#itsdad ~ Do We Have To Go To College?

OK guys, I’m goin’ out on a limb here, so bear with me. If I get this one wrong, I’m in trouble!

A few years back I had the privilege of attending a business conference with a guy named Tony Robbins. He’s a pretty neat guy. He makes tons of money coaching people so that they can grow professionally, physically, mentally, and spiritually. He has coached all kinds of people, from a guy who simply wanted to quit smoking to the world’s biggest leaders, the best athletes, the wealthiest business owners, and people who’ve been through physical and emotional tragedies. So, when he speaks…people listen. I listen! I listen very closely.

At the conference I attended, Mr. Robbins was standing in the center of the stage when he gave our group a simple instruction. He said,

“If you believe that school is important, raise your hand!”

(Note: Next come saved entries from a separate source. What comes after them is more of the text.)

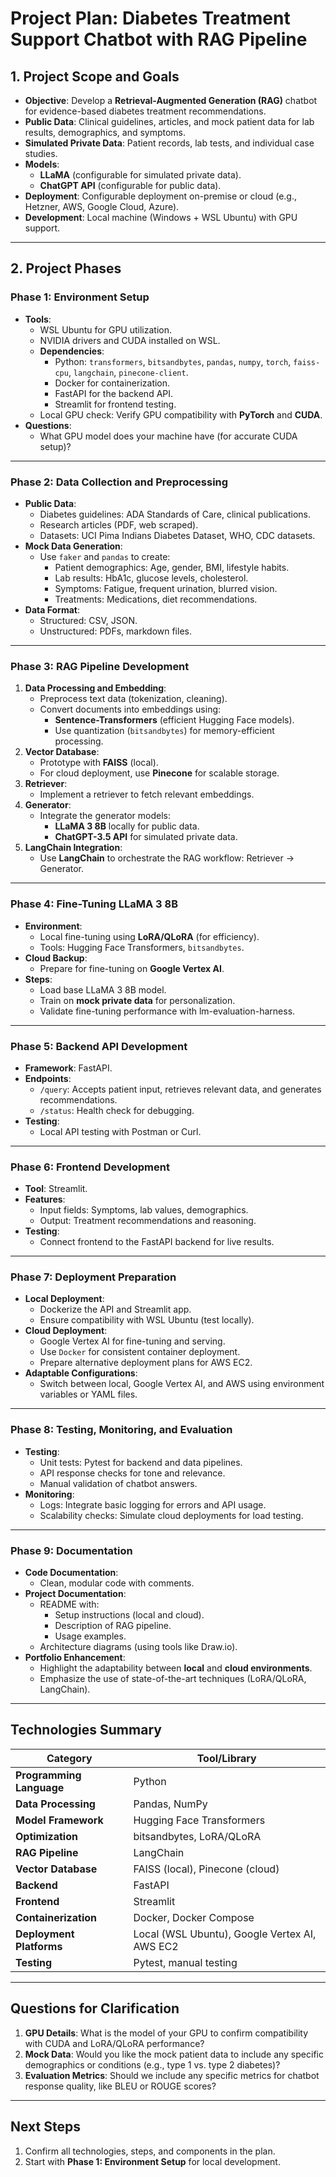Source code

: # Project Plan: Diabetes Treatment Support Chatbot with RAG Pipeline

## 1. Project Scope and Goals
- **Objective**: Develop a **Retrieval-Augmented Generation (RAG)** chatbot for evidence-based diabetes treatment recommendations.
- **Public Data**: Clinical guidelines, articles, and mock patient data for lab results, demographics, and symptoms.
- **Simulated Private Data**: Patient records, lab tests, and individual case studies.
- **Models**:
    - **LLaMA** (configurable for simulated private data).
    - **ChatGPT API** (configurable for public data).
- **Deployment**: Configurable deployment on-premise or cloud (e.g., Hetzner, AWS, Google Cloud, Azure).
- **Development**: Local machine (Windows + WSL Ubuntu) with GPU support.

---

## 2. Project Phases

### Phase 1: Environment Setup
- **Tools**:
   - WSL Ubuntu for GPU utilization.
   - NVIDIA drivers and CUDA installed on WSL.
   - **Dependencies**:
      - Python: `transformers`, `bitsandbytes`, `pandas`, `numpy`, `torch`, `faiss-cpu`, `langchain`, `pinecone-client`.
      - Docker for containerization.
      - FastAPI for the backend API.
      - Streamlit for frontend testing.
   - Local GPU check: Verify GPU compatibility with **PyTorch** and **CUDA**.
- **Questions**:
   - What GPU model does your machine have (for accurate CUDA setup)?

---

### Phase 2: Data Collection and Preprocessing
- **Public Data**:
   - Diabetes guidelines: ADA Standards of Care, clinical publications.
   - Research articles (PDF, web scraped).
   - Datasets: UCI Pima Indians Diabetes Dataset, WHO, CDC datasets.
- **Mock Data Generation**:
   - Use `faker` and `pandas` to create:
      - Patient demographics: Age, gender, BMI, lifestyle habits.
      - Lab results: HbA1c, glucose levels, cholesterol.
      - Symptoms: Fatigue, frequent urination, blurred vision.
      - Treatments: Medications, diet recommendations.
- **Data Format**:
   - Structured: CSV, JSON.
   - Unstructured: PDFs, markdown files.

---

### Phase 3: RAG Pipeline Development
1. **Data Processing and Embedding**:
   - Preprocess text data (tokenization, cleaning).
   - Convert documents into embeddings using:
      - **Sentence-Transformers** (efficient Hugging Face models).
      - Use quantization (`bitsandbytes`) for memory-efficient processing.
2. **Vector Database**:
   - Prototype with **FAISS** (local).
   - For cloud deployment, use **Pinecone** for scalable storage.
3. **Retriever**:
   - Implement a retriever to fetch relevant embeddings.
4. **Generator**:
   - Integrate the generator models:
      - **LLaMA 3 8B** locally for public data.
      - **ChatGPT-3.5 API** for simulated private data.
5. **LangChain Integration**:
   - Use **LangChain** to orchestrate the RAG workflow: Retriever → Generator.

---

### Phase 4: Fine-Tuning LLaMA 3 8B
- **Environment**:
   - Local fine-tuning using **LoRA/QLoRA** (for efficiency).
   - Tools: Hugging Face Transformers, `bitsandbytes`.
- **Cloud Backup**:
   - Prepare for fine-tuning on **Google Vertex AI**.
- **Steps**:
   - Load base LLaMA 3 8B model.
   - Train on **mock private data** for personalization.
   - Validate fine-tuning performance with lm-evaluation-harness.

---

### Phase 5: Backend API Development
- **Framework**: FastAPI.
- **Endpoints**:
   - `/query`: Accepts patient input, retrieves relevant data, and generates recommendations.
   - `/status`: Health check for debugging.
- **Testing**:
   - Local API testing with Postman or Curl.

---

### Phase 6: Frontend Development
- **Tool**: Streamlit.
- **Features**:
   - Input fields: Symptoms, lab values, demographics.
   - Output: Treatment recommendations and reasoning.
- **Testing**:
   - Connect frontend to the FastAPI backend for live results.

---

### Phase 7: Deployment Preparation
- **Local Deployment**:
   - Dockerize the API and Streamlit app.
   - Ensure compatibility with WSL Ubuntu (test locally).
- **Cloud Deployment**:
   - Google Vertex AI for fine-tuning and serving.
   - Use `Docker` for consistent container deployment.
   - Prepare alternative deployment plans for AWS EC2.
- **Adaptable Configurations**:
   - Switch between local, Google Vertex AI, and AWS using environment variables or YAML files.

---

### Phase 8: Testing, Monitoring, and Evaluation
- **Testing**:
   - Unit tests: Pytest for backend and data pipelines.
   - API response checks for tone and relevance.
   - Manual validation of chatbot answers.
- **Monitoring**:
   - Logs: Integrate basic logging for errors and API usage.
   - Scalability checks: Simulate cloud deployments for load testing.

---

### Phase 9: Documentation
- **Code Documentation**:
   - Clean, modular code with comments.
- **Project Documentation**:
   - README with:
      - Setup instructions (local and cloud).
      - Description of RAG pipeline.
      - Usage examples.
   - Architecture diagrams (using tools like Draw.io).
- **Portfolio Enhancement**:
   - Highlight the adaptability between **local** and **cloud environments**.
   - Emphasize the use of state-of-the-art techniques (LoRA/QLoRA, LangChain).

---

## Technologies Summary
| **Category**                  | **Tool/Library**                                |
|-------------------------------|------------------------------------------------|
| **Programming Language**      | Python                                         |
| **Data Processing**           | Pandas, NumPy                                  |
| **Model Framework**           | Hugging Face Transformers                      |
| **Optimization**              | bitsandbytes, LoRA/QLoRA                       |
| **RAG Pipeline**              | LangChain                                      |
| **Vector Database**           | FAISS (local), Pinecone (cloud)                |
| **Backend**                   | FastAPI                                        |
| **Frontend**                  | Streamlit                                      |
| **Containerization**          | Docker, Docker Compose                         |
| **Deployment Platforms**      | Local (WSL Ubuntu), Google Vertex AI, AWS EC2  |
| **Testing**                   | Pytest, manual testing                         |

---

## Questions for Clarification
1. **GPU Details**: What is the model of your GPU to confirm compatibility with CUDA and LoRA/QLoRA performance?
2. **Mock Data**: Would you like the mock patient data to include any specific demographics or conditions (e.g., type 1 vs. type 2 diabetes)?
3. **Evaluation Metrics**: Should we include any specific metrics for chatbot response quality, like BLEU or ROUGE scores?

---

## Next Steps
1. Confirm all technologies, steps, and components in the plan.
2. Start with **Phase 1: Environment Setup** for local development.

Of course, every single one of us raised our hands enthusiastically. Then he said something that I’ll never forget. He said, in a loud and angry sounding voice,

“That’s complete BULL ****!

Seriously, you all think that ‘Sit down, shut up, and do what I say’ is important? It’s not…and you know it!”

We all sat silently in shock; almost ashamed.

Then he asked,

“Now, how many of you think that education is important?”

It was a massive turning point for me; recognizing the difference between “School” and “Education.”

You see, sometimes simply seeing things from a different point of view can change your lives forever. For me after years of training in the corporate sector and teaching in public schools…I never saw teaching, learning, or education in the same way again.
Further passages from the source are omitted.